Entretien Guerre en Ukraine

La déportation d’enfants ukrainiens, arrangement “gagnant” pour la Biélorussie, selon l’expert Anatolii Kotov

Pourquoi les autorités biélorusses continuent-elles d’amener des enfants ukrainiens en Biélorussie pour y suivre une prétendue “convalescence”, dans le cadre de la collaboration de la Biélorussie avec la Russie et avec sa politique d’expulsion ? Le politologue Anatolii Kotov revient sur l’implication du régime biélorusse dans l’entreprise de déportation russe, ses raisons et ses possibles conséquences.

Publié le 15 novembre 2023 à 09:44

Alors que certaines figures russes comme Vladimir Poutine font l’objet d’une enquête auprès de la Cour pénale internationale (CPI), accusées d'être impliquées dans la déportation d’enfants des territoires occupés d’Ukraine, les autorités biélorusses continuent d’amener des mineurs ukrainiens [enlevés par les troupes russes] en Biélorussie. Dernièrement, elles sont même allées jusqu’à organiser une campagne de communication pour promouvoir leurs actions. 

La logique du régime n’est évidemment pas suicidaire, toutefois elle est parfaitement adaptée à la situation actuelle”, déclare le politologue Anatolii Kotov, sollicité par Salidarnasts. “Aucun mandat d’arrêt n’a été délivré cette fois-ci, et les précédentes arrivées d’enfants ukrainiens en Biélorussie n’ont que très peu préoccupé. Les faire entrer dans le pays n’est pas un problème”, explique-t-il.

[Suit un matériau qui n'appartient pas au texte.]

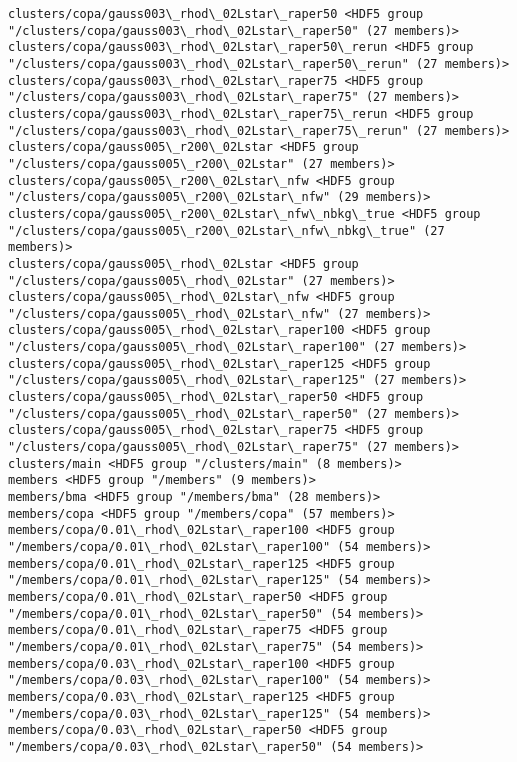 \documentclass[11pt]{article}
\begin{document}
\begin{Verbatim}[commandchars=\\\{\}]
clusters/copa/gauss003\_rhod\_02Lstar\_raper50 <HDF5 group "/clusters/copa/gauss003\_rhod\_02Lstar\_raper50" (27 members)>
clusters/copa/gauss003\_rhod\_02Lstar\_raper50\_rerun <HDF5 group "/clusters/copa/gauss003\_rhod\_02Lstar\_raper50\_rerun" (27 members)>
clusters/copa/gauss003\_rhod\_02Lstar\_raper75 <HDF5 group "/clusters/copa/gauss003\_rhod\_02Lstar\_raper75" (27 members)>
clusters/copa/gauss003\_rhod\_02Lstar\_raper75\_rerun <HDF5 group "/clusters/copa/gauss003\_rhod\_02Lstar\_raper75\_rerun" (27 members)>
clusters/copa/gauss005\_r200\_02Lstar <HDF5 group "/clusters/copa/gauss005\_r200\_02Lstar" (27 members)>
clusters/copa/gauss005\_r200\_02Lstar\_nfw <HDF5 group "/clusters/copa/gauss005\_r200\_02Lstar\_nfw" (29 members)>
clusters/copa/gauss005\_r200\_02Lstar\_nfw\_nbkg\_true <HDF5 group "/clusters/copa/gauss005\_r200\_02Lstar\_nfw\_nbkg\_true" (27 members)>
clusters/copa/gauss005\_rhod\_02Lstar <HDF5 group "/clusters/copa/gauss005\_rhod\_02Lstar" (27 members)>
clusters/copa/gauss005\_rhod\_02Lstar\_nfw <HDF5 group "/clusters/copa/gauss005\_rhod\_02Lstar\_nfw" (27 members)>
clusters/copa/gauss005\_rhod\_02Lstar\_raper100 <HDF5 group "/clusters/copa/gauss005\_rhod\_02Lstar\_raper100" (27 members)>
clusters/copa/gauss005\_rhod\_02Lstar\_raper125 <HDF5 group "/clusters/copa/gauss005\_rhod\_02Lstar\_raper125" (27 members)>
clusters/copa/gauss005\_rhod\_02Lstar\_raper50 <HDF5 group "/clusters/copa/gauss005\_rhod\_02Lstar\_raper50" (27 members)>
clusters/copa/gauss005\_rhod\_02Lstar\_raper75 <HDF5 group "/clusters/copa/gauss005\_rhod\_02Lstar\_raper75" (27 members)>
clusters/main <HDF5 group "/clusters/main" (8 members)>
members <HDF5 group "/members" (9 members)>
members/bma <HDF5 group "/members/bma" (28 members)>
members/copa <HDF5 group "/members/copa" (57 members)>
members/copa/0.01\_rhod\_02Lstar\_raper100 <HDF5 group "/members/copa/0.01\_rhod\_02Lstar\_raper100" (54 members)>
members/copa/0.01\_rhod\_02Lstar\_raper125 <HDF5 group "/members/copa/0.01\_rhod\_02Lstar\_raper125" (54 members)>
members/copa/0.01\_rhod\_02Lstar\_raper50 <HDF5 group "/members/copa/0.01\_rhod\_02Lstar\_raper50" (54 members)>
members/copa/0.01\_rhod\_02Lstar\_raper75 <HDF5 group "/members/copa/0.01\_rhod\_02Lstar\_raper75" (54 members)>
members/copa/0.03\_rhod\_02Lstar\_raper100 <HDF5 group "/members/copa/0.03\_rhod\_02Lstar\_raper100" (54 members)>
members/copa/0.03\_rhod\_02Lstar\_raper125 <HDF5 group "/members/copa/0.03\_rhod\_02Lstar\_raper125" (54 members)>
members/copa/0.03\_rhod\_02Lstar\_raper50 <HDF5 group "/members/copa/0.03\_rhod\_02Lstar\_raper50" (54 members)>

\end{Verbatim}
\end{document}

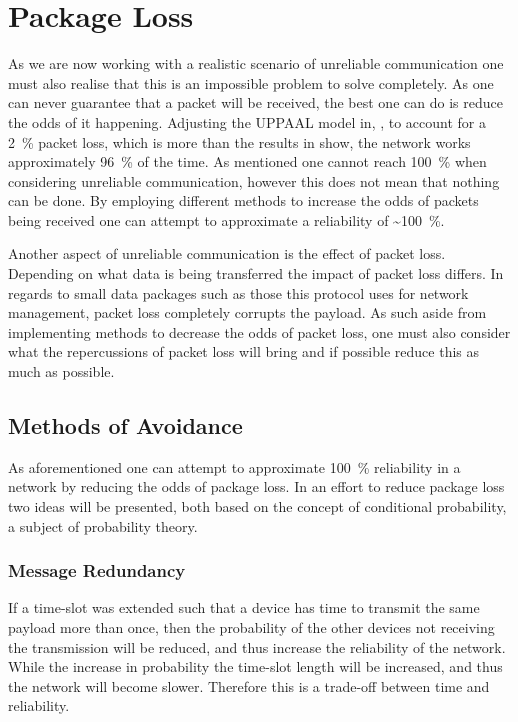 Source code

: \section{Package Loss}
As we are now working with a realistic scenario of unreliable communication one must also realise that this is an impossible problem to solve completely.
As one can never guarantee that a packet will be received, the best one can do is reduce the odds of it happening.
Adjusting the UPPAAL model in, , to account for a 2~\% packet loss, which is more than the results in  show, the network works approximately 96~\% of the time.
As mentioned one cannot reach 100~\% when considering unreliable communication, however this does not mean that nothing can be done.
By employing different methods to increase the odds of packets being received one can attempt to approximate a reliability of \textasciitilde100~\%.

Another aspect of unreliable communication is the effect of packet loss.
Depending on what data is being transferred the impact of packet loss differs.
In regards to small data packages such as those this protocol uses for network management, packet loss completely corrupts the payload.
As such aside from implementing methods to decrease the odds of packet loss, one must also consider what the repercussions of packet loss will bring and if possible reduce this as much as possible. 

\subsection{Methods of Avoidance}\label{sub:avoidance}
As aforementioned one can attempt to approximate 100~\% reliability in a network by reducing the odds of package loss.
In an effort to reduce package loss two ideas will be presented, both based on the concept of conditional probability, a subject of probability theory.

\subsubsection*{Message Redundancy}\label{redundancy}
If a time-slot was extended such that a device has time to transmit the same payload more than once, then the probability of the other devices not receiving the transmission will be reduced, and thus increase the reliability of the network.
While the increase in probability the time-slot length will be increased, and thus the network will become slower.
Therefore this is a trade-off between time and reliability. 

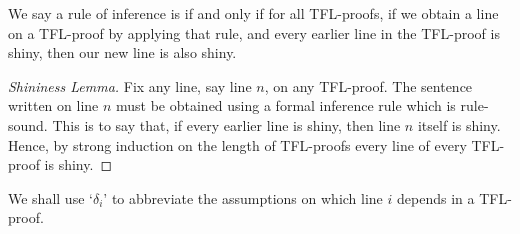 \begin{definition}
    We say a rule of inference is  if and only if for all TFL-proofs, if we obtain a line on a TFL-proof by applying that rule, and every earlier line in the TFL-proof is shiny, then our new line is also shiny.
\end{definition}


\begin{proof}[Shininess Lemma]
    Fix any line, say line $n$, on any TFL-proof. The sentence written on line $n$ must be obtained using a formal inference rule which is rule-sound. This is to say that, if every earlier line is shiny, then line $n$ itself is shiny. Hence, by strong induction on the length of TFL-proofs every line of every TFL-proof is shiny.
\end{proof}

\begin{remark}
    We shall use `$\delta_i$' to abbreviate the assumptions on which line $i$ depends in a TFL-proof.
\end{remark}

Il existe un autre aspect important à prendre en compte à propos de ces voyages pour ‘convalescence’”, ajoute Kotov. “Ce projet cache bien entendu des intérêts financiers. D’importantes sommes lui ont été allouées sur le budget de ce que l’on appelle l’Union de la Russie et de la Biélorussie. La situation actuelle est donc la suivante : nous n’avons pas été sanctionnés et nous avons même gagné de l’argent. Tout le monde est gagnant.”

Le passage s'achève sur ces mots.